The elution step can be challenging without the appropriate equipment. Our goal was to develop a straightforward means of denaturing and recovering the hybridized material without using a specialized elution apparatus. The strategy we use takes advantage of the standard Agilent slide gasket chamber system (Fig. 3). This system comprises a steel chamber base and a rubber gasket-slide that, when assembled, forms a sandwich with the microarray and creates a hybridization compartment for the printed surface of the array. The rubber gasket creates a space through which a small-gauge syringe can be inserted without compromising the integrity of the seal. The procedure we outline requires the use of a hybridization oven that must be capable of reaching 95 °C. The elution mixture is withdrawn from the chamber using a syringe, and the liquid eluate is lyophilized from a 490- to 50-µl volume. Subsequently, an additional PCR step is carried out to accurately quantify the captured material. However, as the captured fragments already contain the full sequences necessary for cluster generation, this step may be eliminated provided the fragments can be quantified by quantitative PCR (qPCR).
Capture performance can be assessed either by qPCR for a defined set of intervals or by sequencing the captured material on an SBS instrument. For qPCR, primer pairs are selected for a small set of target loci and the CT values for each locus are compared between the input DNA and the captured DNA (see ANTICIPATED RESULTS). Larger exons are ideal for designing well-matched pairs. Negative controls should also be included. These can include any genomic region for which there are no selected probes. Each primer should be ~20 bp with a melting temperature of 58–60 °C. Optimal amplicon sizes are around 100 bp. Further instructions on designing primers can be found in the SYBR Green PCR master mix user guide. qPCR is useful for acquiring an initial snapshot of success, and as an experimental quality control for determining whether sequencing the eluate will be informative. However, qPCR does not provide a global sense of enrichment specificity and sensitivity. Therefore, massively parallel sequence analysis from single captured molecules is the only accurate and comprehensive way to estimate performance. The sequence analysis procedure will be described in further detail below.

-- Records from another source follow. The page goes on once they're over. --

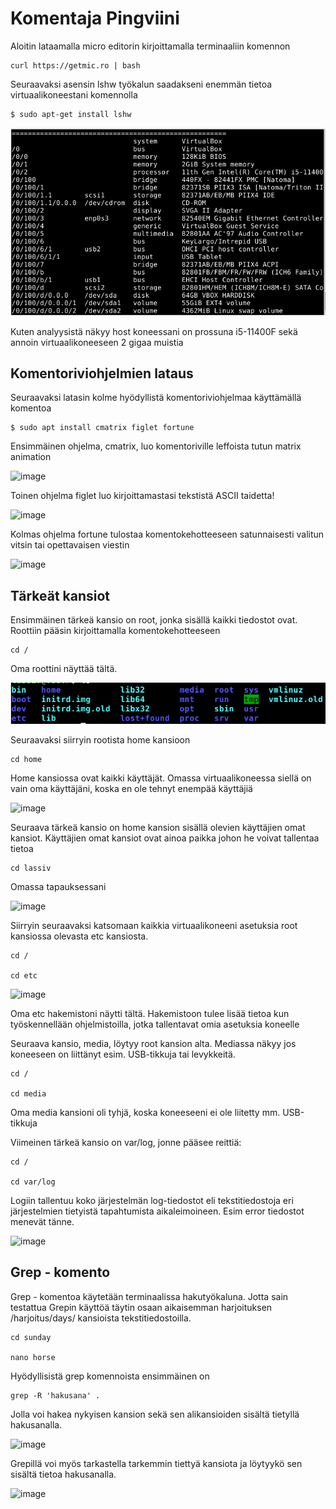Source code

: # Komentaja Pingviini

Aloitin lataamalla micro editorin kirjoittamalla terminaaliin komennon 

    curl https://getmic.ro | bash
    
Seuraavaksi asensin lshw työkalun saadakseni enemmän tietoa virtuaalikoneestani komennolla 

    $ sudo apt-get install lshw


 ![Add file: Upload](hardware.PNG)


Kuten analyysistä näkyy host koneessani on prossuna i5-11400F sekä annoin virtuaalikoneeseen 2 gigaa muistia 

## Komentoriviohjelmien lataus

Seuraavaksi latasin kolme hyödyllistä komentoriviohjelmaa käyttämällä komentoa 

    $ sudo apt install cmatrix figlet fortune
    
Ensimmäinen ohjelma, cmatrix, luo komentoriville leffoista tutun matrix animation

![image](https://user-images.githubusercontent.com/112076377/213911112-70dcf4a4-7e0a-43a5-9acf-0a7b9f432e7e.png)

Toinen ohjelma figlet luo kirjoittamastasi tekstistä ASCII taidetta!

![image](https://user-images.githubusercontent.com/112076377/213911174-35fea14a-70ef-44cd-a324-7a6f3ebd4c7d.png)

Kolmas ohjelma fortune tulostaa komentokehotteeseen satunnaisesti valitun vitsin tai opettavaisen viestin

![image](https://user-images.githubusercontent.com/112076377/213911348-418cbc23-a5db-4316-817a-dff4ea7b6ad6.png)


    
## Tärkeät kansiot

Ensimmäinen tärkeä kansio on root, jonka sisällä kaikki tiedostot ovat. Roottiin pääsin kirjoittamalla komentokehotteeseen 

    cd /
    
Oma roottini näyttää tältä. 

![Add file: Upload](root.PNG)

Seuraavaksi siirryin rootista home kansioon

    cd home
       
Home kansiossa ovat kaikki käyttäjät. Omassa virtuaalikoneessa siellä on vain oma käyttäjäni, koska en ole tehnyt enempää käyttäjiä 

![image](https://user-images.githubusercontent.com/112076377/213910637-8a98b17b-53f0-47b4-8092-15be94cf0b28.png)

Seuraava tärkeä kansio on home kansion sisällä olevien käyttäjien omat kansiot. Käyttäjien omat kansiot ovat ainoa paikka johon he voivat tallentaa tietoa 

    cd lassiv
    
Omassa tapauksessani

![image](https://user-images.githubusercontent.com/112076377/213910717-ba2fead4-7796-49a4-be91-df2a4ecf852f.png)

Siirryin seuraavaksi katsomaan kaikkia virtuaalikoneeni asetuksia root kansiossa olevasta etc kansiosta.

    cd /

    cd etc
    
![image](https://user-images.githubusercontent.com/112076377/213910910-b542a00c-cf65-4ed1-b742-356b4d7a1495.png)

Oma etc hakemistoni näytti tältä. Hakemistoon tulee lisää tietoa kun työskennellään ohjelmistoilla, jotka tallentavat omia asetuksia koneelle

Seuraava kansio, media, löytyy root kansion alta. Mediassa näkyy jos koneeseen on liittänyt esim. USB-tikkuja tai levykkeitä.

    cd /

    cd media
    
Oma media kansioni oli tyhjä, koska koneeseeni ei ole liitetty mm. USB-tikkuja

Viimeinen tärkeä kansio on var/log, jonne pääsee reittiä:

    cd /
    
    cd var/log
    
Logiin tallentuu koko järjestelmän log-tiedostot eli tekstitiedostoja eri järjestelmien tietyistä tapahtumista aikaleimoineen. Esim error tiedostot menevät tänne.

![image](https://user-images.githubusercontent.com/112076377/213911779-2042b270-e51a-4fca-9c8a-7048985d1890.png)

## Grep - komento

Grep - komentoa käytetään terminaalissa hakutyökaluna. Jotta sain testattua Grepin käyttöä täytin osaan aikaisemman harjoituksen /harjoitus/days/ kansioista tekstitiedostoilla. 

    cd sunday
    
    nano horse 
    
Hyödyllisistä grep komennoista ensimmäinen on 

    grep -R 'hakusana' .
    
Jolla voi hakea nykyisen kansion sekä sen alikansioiden sisältä tietyllä hakusanalla.

![image](https://user-images.githubusercontent.com/112076377/213912498-a8066da8-8517-4ece-8f5b-ef2533a30a95.png)

Grepillä voi myös tarkastella tarkemmin tiettyä kansiota ja löytyykö sen sisältä tietoa hakusanalla.

![image](https://user-images.githubusercontent.com/112076377/213912596-cd62d552-4adf-4d9d-9359-54b2f81bfcd6.png)

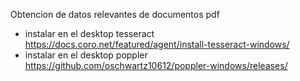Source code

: Obtencion de datos relevantes de documentos pdf
- instalar en el desktop tesseract https://docs.coro.net/featured/agent/install-tesseract-windows/
- instalar en el desktop poppler https://github.com/oschwartz10612/poppler-windows/releases/
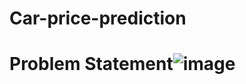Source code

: # Car-price-prediction

# Problem Statement![image](https://user-images.githubusercontent.com/96214945/162640327-b5c7cc60-6a16-4c5b-b4fb-adfa150ad62c.png)
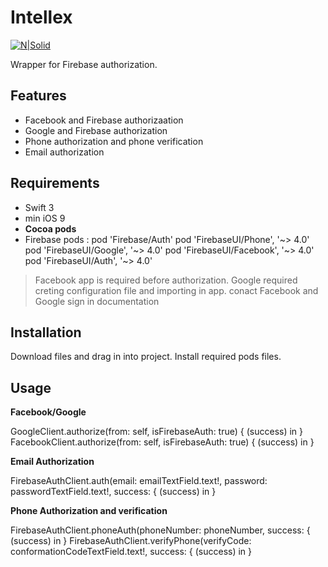 # Intellex

[![N|Solid](https://0.s3.envato.com/files/133274193/intellex%20mascot.png)](https://intellex.rs/)

Wrapper for Firebase authorization.

## Features
- Facebook and Firebase authorizaation
- Google and Firebase authorization
- Phone authorization and phone verification
- Email authorization

## Requirements

- Swift 3
- min iOS 9 
- **Cocoa pods** 
-  Firebase pods :
pod 'Firebase/Auth'
pod 'FirebaseUI/Phone', '~> 4.0'
pod 'FirebaseUI/Google', '~> 4.0'
pod 'FirebaseUI/Facebook', '~> 4.0'
pod 'FirebaseUI/Auth', '~> 4.0'

> Facebook app is required before authorization.
> Google required creting configuration file and importing in app.
> conact Facebook and Google sign in documentation

## Installation

Download files and drag in into project. Install required pods files.

## Usage
**Facebook/Google**

GoogleClient.authorize(from: self, isFirebaseAuth: true) { (success) in }
FacebookClient.authorize(from: self, isFirebaseAuth: true) { (success) in }

**Email Authorization**

FirebaseAuthClient.auth(email: emailTextField.text!, password: passwordTextField.text!, success: { (success) in }

**Phone Authorization and verification**

FirebaseAuthClient.phoneAuth(phoneNumber: phoneNumber, success: { (success) in }
FirebaseAuthClient.verifyPhone(verifyCode: conformationCodeTextField.text!, success: { (success) in }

After the hybrid selection process, enriched samples undergo cluster generation on the Illumina flow cell. Cluster generation is followed by 36 cycles of single base extension and cluster imaging on the Illumina Genome Analyzer (GA). Next, the cluster images are compiled and analyzed, and the called bases are assigned a quality score. Filtered sequences are mapped to the reference human genome (Hg18) using Eland, a built-in mapping algorithm for the Illumina analysis pipeline. Only reads mapping to unique positions in the genome with at most two mismatches to the reference are considered. We evaluate the success of an individual capture experiment by several metrics. First, the specificity is measured by the percentage of reads (the number of reads in target/the number of reads mapped) that overlap with targeted intervals by at least 1 bp (see ANTICIPATED RESULTS). Another way to describe specificity is by generating a ‘fold enrichment’ score that is calculated by dividing the percentage of reads in target by the percentage of bases targeted in the genome.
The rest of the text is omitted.